_Task statement_
Restate all entries exactly. Skip the images.

Stored items from a collection
* * * *

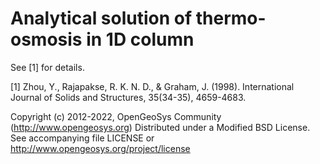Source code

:# Analytical solution of thermo-osmosis in 1D column

See [1] for details.

[1] Zhou, Y., Rajapakse, R. K. N. D., & Graham, J. (1998).
International Journal of Solids and Structures, 35(34-35), 4659-4683.


Copyright (c) 2012-2022, OpenGeoSys Community (http://www.opengeosys.org)
            Distributed under a Modified BSD License.
              See accompanying file LICENSE or
              http://www.opengeosys.org/project/license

* * * *

_Expected answer_
Source code

:# Analytical solution of thermo-osmosis in 1D column

See [1] for details.

[1] Zhou, Y., Rajapakse, R. K. N. D., & Graham, J. (1998).
International Journal of Solids and Structures, 35(34-35), 4659-4683.


Copyright (c) 2012-2022, OpenGeoSys Community (http://www.opengeosys.org)
            Distributed under a Modified BSD License.
              See accompanying file LICENSE or
              http://www.opengeosys.org/project/license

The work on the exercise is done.